The engagement included best practices training, a full-staff boot camp for the program organization, and hands-on onsite support through the first month-end close. That first close was the real test: the moment when the new cadence of updating schedules, staffing plans, and EACs had to move from concept to habit.
One of the most significant changes was structural. The Control Account Manager (CAM) role was entirely new to AVT. CAMs are responsible for managing cost and schedule performance within a defined segment of work. Introducing that accountability, explaining the role, setting expectations, and getting people to own it, required real change management effort.
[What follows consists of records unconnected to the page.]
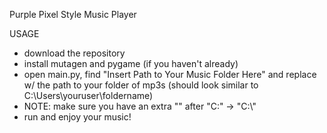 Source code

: Purple Pixel Style Music Player

USAGE
 - download the repository
 - install mutagen and pygame (if you haven't already)
 - open main.py, find "Insert Path to Your Music Folder Here" and replace w/ the path to your folder of mp3s (should look similar to C:\\Users\youruser\foldername)
 - NOTE: make sure you have an extra "\" after "C:" -> "C:\\"
 - run and enjoy your music!
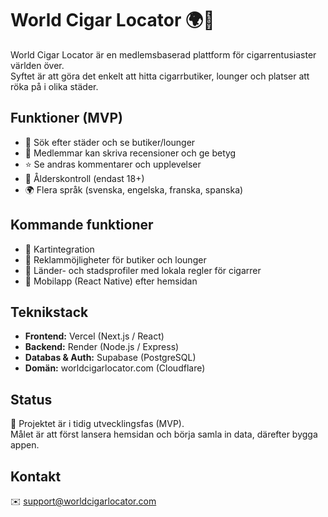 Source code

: # World Cigar Locator 🌍🚬

World Cigar Locator är en medlemsbaserad plattform för cigarrentusiaster världen över.  
Syftet är att göra det enkelt att hitta cigarrbutiker, lounger och platser att röka på i olika städer.

## Funktioner (MVP)
- 🔎 Sök efter städer och se butiker/lounger
- 📝 Medlemmar kan skriva recensioner och ge betyg
- ⭐ Se andras kommentarer och upplevelser
- 🚫 Ålderskontroll (endast 18+)
- 🌍 Flera språk (svenska, engelska, franska, spanska)

## Kommande funktioner
- 📍 Kartintegration
- 📢 Reklammöjligheter för butiker och lounger
- 📑 Länder- och stadsprofiler med lokala regler för cigarrer
- 📱 Mobilapp (React Native) efter hemsidan

## Teknikstack
- **Frontend:** Vercel (Next.js / React)
- **Backend:** Render (Node.js / Express)
- **Databas & Auth:** Supabase (PostgreSQL)
- **Domän:** worldcigarlocator.com (Cloudflare)

## Status
🚀 Projektet är i tidig utvecklingsfas (MVP).  
Målet är att först lansera hemsidan och börja samla in data, därefter bygga appen.

## Kontakt
✉️ support@worldcigarlocator.com
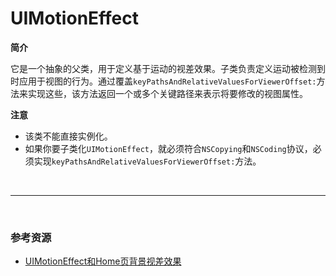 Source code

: # UIMotionEffect

**简介**

它是一个抽象的父类，用于定义基于运动的视差效果。子类负责定义运动被检测到时应用于视图的行为。通过覆盖`keyPathsAndRelativeValuesForViewerOffset:`方法来实现这些，该方法返回一个或多个关键路径来表示将要修改的视图属性。



**注意**

* 该类不能直接实例化。
* 如果你要子类化`UIMotionEffect`，就必须符合`NSCopying`和`NSCoding`协议，必须实现`keyPathsAndRelativeValuesForViewerOffset:`方法。

<br>

***

<br>

### 参考资源

* [UIMotionEffect和Home页背景视差效果](http://www.cocoachina.com/ios/20150121/10967.html)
Sheldon is candid about what made adoption stick: "Getting buy-in from leadership was key. But what we experienced through the implementation process was that everybody's busy. You can get buy-in, but it's not always made a priority. Making time and making the implementation a priority was something that needs to be established at the get-go."
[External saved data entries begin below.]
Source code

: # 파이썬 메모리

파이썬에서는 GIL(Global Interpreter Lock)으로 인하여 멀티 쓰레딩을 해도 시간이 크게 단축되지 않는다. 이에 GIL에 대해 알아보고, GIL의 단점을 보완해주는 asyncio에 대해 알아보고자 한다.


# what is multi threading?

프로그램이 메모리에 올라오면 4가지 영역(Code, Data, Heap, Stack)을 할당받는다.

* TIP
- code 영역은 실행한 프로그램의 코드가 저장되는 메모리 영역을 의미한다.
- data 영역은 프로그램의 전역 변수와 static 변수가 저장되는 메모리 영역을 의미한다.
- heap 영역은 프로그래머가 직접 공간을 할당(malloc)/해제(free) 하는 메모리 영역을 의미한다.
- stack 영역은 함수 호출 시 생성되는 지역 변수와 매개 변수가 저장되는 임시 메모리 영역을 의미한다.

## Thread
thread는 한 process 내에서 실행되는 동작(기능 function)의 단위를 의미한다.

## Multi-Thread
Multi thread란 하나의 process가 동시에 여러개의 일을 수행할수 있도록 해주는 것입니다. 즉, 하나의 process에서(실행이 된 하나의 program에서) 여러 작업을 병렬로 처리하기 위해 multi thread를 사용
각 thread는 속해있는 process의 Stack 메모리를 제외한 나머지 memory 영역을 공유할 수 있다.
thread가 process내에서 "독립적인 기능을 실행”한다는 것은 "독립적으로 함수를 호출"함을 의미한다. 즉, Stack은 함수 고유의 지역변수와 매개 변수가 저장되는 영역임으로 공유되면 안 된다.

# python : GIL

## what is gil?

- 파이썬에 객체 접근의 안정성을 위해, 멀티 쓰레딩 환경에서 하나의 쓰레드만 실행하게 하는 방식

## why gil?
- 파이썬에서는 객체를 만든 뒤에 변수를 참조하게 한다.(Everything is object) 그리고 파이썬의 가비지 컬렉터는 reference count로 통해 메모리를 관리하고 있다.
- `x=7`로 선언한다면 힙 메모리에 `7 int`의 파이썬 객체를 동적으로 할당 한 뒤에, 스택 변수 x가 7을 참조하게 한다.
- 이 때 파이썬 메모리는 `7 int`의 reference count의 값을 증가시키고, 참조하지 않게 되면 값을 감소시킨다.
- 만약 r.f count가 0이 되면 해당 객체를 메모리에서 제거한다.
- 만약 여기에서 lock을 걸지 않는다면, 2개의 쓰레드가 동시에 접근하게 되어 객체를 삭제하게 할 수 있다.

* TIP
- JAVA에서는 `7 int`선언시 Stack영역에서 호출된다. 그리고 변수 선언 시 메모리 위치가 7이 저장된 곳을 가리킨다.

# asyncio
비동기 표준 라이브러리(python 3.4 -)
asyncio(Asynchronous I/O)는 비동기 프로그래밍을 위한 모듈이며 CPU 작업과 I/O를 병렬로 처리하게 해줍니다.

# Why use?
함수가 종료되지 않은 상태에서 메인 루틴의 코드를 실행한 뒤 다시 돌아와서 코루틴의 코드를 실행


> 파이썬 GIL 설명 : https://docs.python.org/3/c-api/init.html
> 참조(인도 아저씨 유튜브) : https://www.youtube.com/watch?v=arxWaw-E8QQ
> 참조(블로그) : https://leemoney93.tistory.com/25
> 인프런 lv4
The Results: Standardization, Earlier Insight, and Room to Scale
Standardization across the portfolio. Before Cobra, program management quality varied by contract size and the habits of individual project managers. Now every program follows the same financial reporting and execution framework. EACs are updated on a consistent monthly cadence. IMSs are actively maintained, not just created at kickoff and filed away. "What Cobra has helped us to do is standardize how we report financially and manage execution with the cadence it has brought monthly to updating the IMSs as well as the staffing, program finance, and EACs across the board," said Sheldon.
Earlier visibility, better decisions. Leadership now sees performance issues before they become crises. Schedule slippage and staffing gaps surface while there is still room to course correct. Sheldon explained, "we have better insight earlier when things are getting off schedule."
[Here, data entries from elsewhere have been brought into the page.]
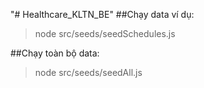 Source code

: "# Healthcare_KLTN_BE" 
##Chạy data ví dụ:
> node src/seeds/seedSchedules.js

##Chạy toàn bộ data:
> node src/seeds/seedAll.js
Infrastructure for growth. AVT nearly doubled in size over the past year. Cobra provides the program finance infrastructure to scale alongside that growth, with standardized processes that do not depend on institutional knowledge walking out the door. "With the growth we've experienced, we've almost doubled in size, and it's helping us with scalability moving forward," said Sheldon.
Looking Ahead: Automation as a Strategic Enabler
Cobra is one part of a broader automation strategy at AVT. The company is continuing to build out its Deltek platform, including the Costpoint Planning module, with the goal of freeing the team from manual processes so they can focus on strategic growth.
Sheldon is closely watching AI capabilities on the horizon. "As a company, our goal is to automate so that we have time to spend on that strategic growth." From planning improvements to proposal writing, she sees meaningful efficiency gains coming across the platform.
AVT anticipates continued expansion over the next several years. The operational foundation, standardization, cadence, and visibility are now in place to support it.
Laying a Solid Foundation for Future Growth
One Standard Across Every Program
Cobra replaced ad hoc program management with a consistent monthly cadence for EACs, staffing, and IMS updates across all contracts, large and small.
Earlier Insight, Faster Action
Leadership now surfaces schedule slippage and staffing gaps while there is still time to course correct, replacing reactive decision-making with proactive program control.
Spreadsheets Retired
Cobra centralized staffing plans, EACs, and forecasts that previously lived across disconnected manual files, giving program finance a single source of truth.
"As a company, our goal is to automate so that we have time to spend on that strategic growth."